Start of Data for this task

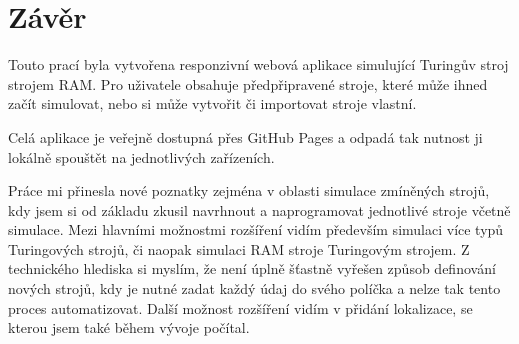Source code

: \chapter{Závěr}
Touto prací byla vytvořena responzivní webová aplikace simulující Turingův stroj strojem RAM.
Pro uživatele obsahuje předpřipravené stroje, které může ihned začít simulovat, nebo si může vytvořit či importovat stroje vlastní.

Celá aplikace je veřejně dostupná přes GitHub Pages a odpadá tak nutnost ji lokálně spouštět na jednotlivých zařízeních.

Práce mi přinesla nové poznatky zejména v oblasti simulace zmíněných strojů, 
kdy jsem si od základu zkusil navrhnout a naprogramovat jednotlivé stroje včetně simulace.
Mezi hlavními možnostmi rozšíření vidím především simulaci více typů Turingových strojů, 
či naopak simulaci RAM stroje Turingovým strojem. 
Z technického hlediska si myslím, že není úplně šťastně vyřešen způsob definování nových strojů, 
kdy je nutné zadat každý údaj do svého políčka a nelze tak tento proces automatizovat.
Další možnost rozšíření vidím v přidání lokalizace, se kterou jsem také během vývoje počítal.
\endinput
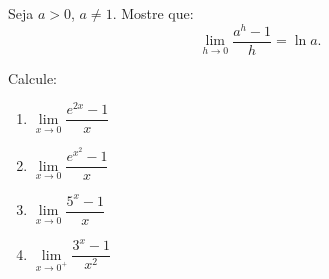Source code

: \begin{exercicio}[2]
Seja $a > 0$, $a \neq 1$. Mostre que:
\[
\lim_{h \to 0} \dfrac{a^h - 1}{h} = \ln a.
\]
\end{exercicio}

\begin{exercicio}[3]
Calcule:
\begin{enumerate}[label=\alph*)]
    \item $\lim\limits_{x \to 0} \dfrac{e^{2x} - 1}{x}$
    \item $\lim\limits_{x \to 0} \dfrac{e^{x^2} - 1}{x}$
    \item $\lim\limits_{x \to 0} \dfrac{5^x - 1}{x}$
    \item $\lim\limits_{x \to 0^+} \dfrac{3^x - 1}{x^2}$
\end{enumerate}
\end{exercicio}
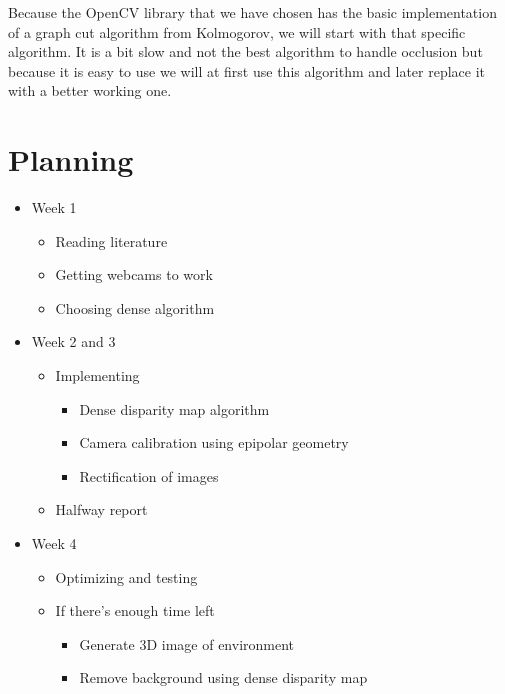 \documentclass[a4paper]{article}
\begin{document}
Because the OpenCV library that we have chosen has the basic
implementation of a graph cut algorithm from Kolmogorov, we will start with
that specific algorithm.
It is a bit slow and not the best algorithm to handle occlusion but because it is
easy to use we will at first use this algorithm and later replace it
with a better working one.

\newpage
\section{Planning}
\begin{itemize}
  \item Week 1
    \begin{itemize}
      \item Reading literature
      \item Getting webcams to work
      \item Choosing dense algorithm
    \end{itemize}
  \item Week 2 and 3
    \begin{itemize}
      \item Implementing
        \begin{itemize}
          \item Dense disparity map algorithm
          \item Camera calibration using epipolar geometry
          \item Rectification of images
        \end{itemize}
      \item Halfway report
    \end{itemize}
  \item Week 4
    \begin{itemize}
      \item Optimizing and testing
      \item If there's enough time left
        \begin{itemize}
          \item Generate 3D image of environment
          \item Remove background using dense disparity map
        \end{itemize}
    \end{itemize}
\end{itemize}
\end{document}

End of Data for this task

> [What the exercise asks]:
Your response must consist of the material above, reproduced word for word, with the images omitted.

> [Answer for this exercise]:
Source code

: \chapter{Závěr}
Touto prací byla vytvořena responzivní webová aplikace simulující Turingův stroj strojem RAM.
Pro uživatele obsahuje předpřipravené stroje, které může ihned začít simulovat, nebo si může vytvořit či importovat stroje vlastní.

Celá aplikace je veřejně dostupná přes GitHub Pages a odpadá tak nutnost ji lokálně spouštět na jednotlivých zařízeních.

Práce mi přinesla nové poznatky zejména v oblasti simulace zmíněných strojů, 
kdy jsem si od základu zkusil navrhnout a naprogramovat jednotlivé stroje včetně simulace.
Mezi hlavními možnostmi rozšíření vidím především simulaci více typů Turingových strojů, 
či naopak simulaci RAM stroje Turingovým strojem. 
Z technického hlediska si myslím, že není úplně šťastně vyřešen způsob definování nových strojů, 
kdy je nutné zadat každý údaj do svého políčka a nelze tak tento proces automatizovat.
Další možnost rozšíření vidím v přidání lokalizace, se kterou jsem také během vývoje počítal.
\endinput
Source code

: \begin{exercicio}[2]
Seja $a > 0$, $a \neq 1$. Mostre que:
\[
\lim_{h \to 0} \dfrac{a^h - 1}{h} = \ln a.
\]
\end{exercicio}

\begin{exercicio}[3]
Calcule:
\begin{enumerate}[label=\alph*)]
    \item $\lim\limits_{x \to 0} \dfrac{e^{2x} - 1}{x}$
    \item $\lim\limits_{x \to 0} \dfrac{e^{x^2} - 1}{x}$
    \item $\lim\limits_{x \to 0} \dfrac{5^x - 1}{x}$
    \item $\lim\limits_{x \to 0^+} \dfrac{3^x - 1}{x^2}$
\end{enumerate}
\end{exercicio}
 \documentclass[a4paper]{article}
\begin{document}
Because the OpenCV library that we have chosen has the basic
implementation of a graph cut algorithm from Kolmogorov, we will start with
that specific algorithm.
It is a bit slow and not the best algorithm to handle occlusion but because it is
easy to use we will at first use this algorithm and later replace it
with a better working one.

\newpage
\section{Planning}
\begin{itemize}
  \item Week 1
    \begin{itemize}
      \item Reading literature
      \item Getting webcams to work
      \item Choosing dense algorithm
    \end{itemize}
  \item Week 2 and 3
    \begin{itemize}
      \item Implementing
        \begin{itemize}
          \item Dense disparity map algorithm
          \item Camera calibration using epipolar geometry
          \item Rectification of images
        \end{itemize}
      \item Halfway report
    \end{itemize}
  \item Week 4
    \begin{itemize}
      \item Optimizing and testing
      \item If there's enough time left
        \begin{itemize}
          \item Generate 3D image of environment
          \item Remove background using dense disparity map
        \end{itemize}
    \end{itemize}
\end{itemize}
\end{document}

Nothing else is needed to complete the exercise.